:: TASK ITEM ::
Every record is to be copied unchanged, except that its pictures are removed.

Stored data entries:
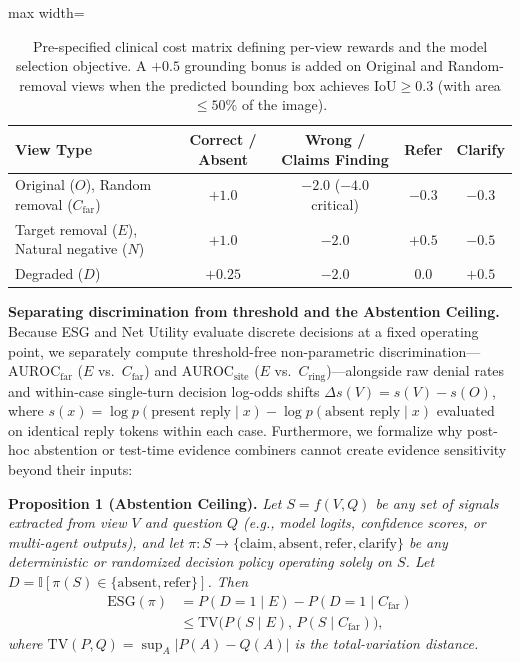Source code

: \documentclass[5p,times,twocolumn,authoryear]{elsarticle}
\begin{document}
\begin{table}[!t]
\caption{Pre-specified clinical cost matrix defining per-view rewards and the model selection objective. A $+0.5$ grounding bonus is added on Original and Random-removal views when the predicted bounding box achieves $\text{IoU} \ge 0.3$ (with area $\le 50\%$ of the image).}
\label{tab:cost_matrix}
\vspace{-0.2cm}
\begin{center}
\small
\begin{adjustbox}{max width=\linewidth}
\begin{tabular}{lcccc}
\toprule
\textbf{View Type} & \textbf{Correct / Absent} & \textbf{Wrong / Claims Finding} & \textbf{Refer} & \textbf{Clarify} \\
\midrule
Original ($O$), Random removal ($C_{\text{far}}$) & $+1.0$ & $-2.0$ ($-4.0$ critical) & $-0.3$ & $-0.3$ \\
Target removal ($E$), Natural negative ($N$) & $+1.0$ & $-2.0$ & $+0.5$ & $-0.5$ \\
Degraded ($D$) & $+0.25$ & $-2.0$ & $0.0$ & $+0.5$ \\
\bottomrule
\end{tabular}
\end{adjustbox}
\end{center}
\vspace{-0.2cm}
\end{table}

\textbf{Separating discrimination from threshold and the Abstention Ceiling.} Because ESG and Net Utility evaluate discrete decisions at a fixed operating point, we separately compute threshold-free non-parametric discrimination---$\text{AUROC}_{\text{far}}$ ($E$ vs.\ $C_{\text{far}}$) and $\text{AUROC}_{\text{site}}$ ($E$ vs.\ $C_{\text{ring}}$)---alongside raw denial rates and within-case single-turn decision log-odds shifts $\Delta s(V) = s(V) - s(O)$, where $s(x) = \log p(\text{present reply} \mid x) - \log p(\text{absent reply} \mid x)$ evaluated on identical reply tokens within each case. Furthermore, we formalize why post-hoc abstention or test-time evidence combiners cannot create evidence sensitivity beyond their inputs:

\textbf{Proposition 1 (Abstention Ceiling).} \emph{Let $S = f(V, Q)$ be any set of signals extracted from view $V$ and question $Q$ (e.g., model logits, confidence scores, or multi-agent outputs), and let $\pi: S \to \{\text{claim}, \text{absent}, \text{refer}, \text{clarify}\}$ be any deterministic or randomized decision policy operating solely on $S$. Let $D = \mathbb{I}[\pi(S) \in \{\text{absent}, \text{refer}\}]$. Then}
\begin{equation}
\label{eq:abstention_ceiling}
\begin{split}
\text{ESG}(\pi) &= P(D = 1 \mid E) - P(D = 1 \mid C_{\text{far}})\\
&\le \text{TV}\big(P(S \mid E),\, P(S \mid C_{\text{far}})\big),
\end{split}
\end{equation}
\emph{where $\text{TV}(P, Q) = \sup_{A} |P(A) - Q(A)|$ is the total-variation distance.}
\end{document}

:: ANSWER BOX ::
Source code

: \documentclass[5p,times,twocolumn,authoryear]{elsarticle}
\begin{document}
\begin{table}[!t]
\caption{Pre-specified clinical cost matrix defining per-view rewards and the model selection objective. A $+0.5$ grounding bonus is added on Original and Random-removal views when the predicted bounding box achieves $\text{IoU} \ge 0.3$ (with area $\le 50\%$ of the image).}
\label{tab:cost_matrix}
\vspace{-0.2cm}
\begin{center}
\small
\begin{adjustbox}{max width=\linewidth}
\begin{tabular}{lcccc}
\toprule
\textbf{View Type} & \textbf{Correct / Absent} & \textbf{Wrong / Claims Finding} & \textbf{Refer} & \textbf{Clarify} \\
\midrule
Original ($O$), Random removal ($C_{\text{far}}$) & $+1.0$ & $-2.0$ ($-4.0$ critical) & $-0.3$ & $-0.3$ \\
Target removal ($E$), Natural negative ($N$) & $+1.0$ & $-2.0$ & $+0.5$ & $-0.5$ \\
Degraded ($D$) & $+0.25$ & $-2.0$ & $0.0$ & $+0.5$ \\
\bottomrule
\end{tabular}
\end{adjustbox}
\end{center}
\vspace{-0.2cm}
\end{table}

\textbf{Separating discrimination from threshold and the Abstention Ceiling.} Because ESG and Net Utility evaluate discrete decisions at a fixed operating point, we separately compute threshold-free non-parametric discrimination---$\text{AUROC}_{\text{far}}$ ($E$ vs.\ $C_{\text{far}}$) and $\text{AUROC}_{\text{site}}$ ($E$ vs.\ $C_{\text{ring}}$)---alongside raw denial rates and within-case single-turn decision log-odds shifts $\Delta s(V) = s(V) - s(O)$, where $s(x) = \log p(\text{present reply} \mid x) - \log p(\text{absent reply} \mid x)$ evaluated on identical reply tokens within each case. Furthermore, we formalize why post-hoc abstention or test-time evidence combiners cannot create evidence sensitivity beyond their inputs:

\textbf{Proposition 1 (Abstention Ceiling).} \emph{Let $S = f(V, Q)$ be any set of signals extracted from view $V$ and question $Q$ (e.g., model logits, confidence scores, or multi-agent outputs), and let $\pi: S \to \{\text{claim}, \text{absent}, \text{refer}, \text{clarify}\}$ be any deterministic or randomized decision policy operating solely on $S$. Let $D = \mathbb{I}[\pi(S) \in \{\text{absent}, \text{refer}\}]$. Then}
\begin{equation}
\label{eq:abstention_ceiling}
\begin{split}
\text{ESG}(\pi) &= P(D = 1 \mid E) - P(D = 1 \mid C_{\text{far}})\\
&\le \text{TV}\big(P(S \mid E),\, P(S \mid C_{\text{far}})\big),
\end{split}
\end{equation}
\emph{where $\text{TV}(P, Q) = \sup_{A} |P(A) - Q(A)|$ is the total-variation distance.}
\end{document}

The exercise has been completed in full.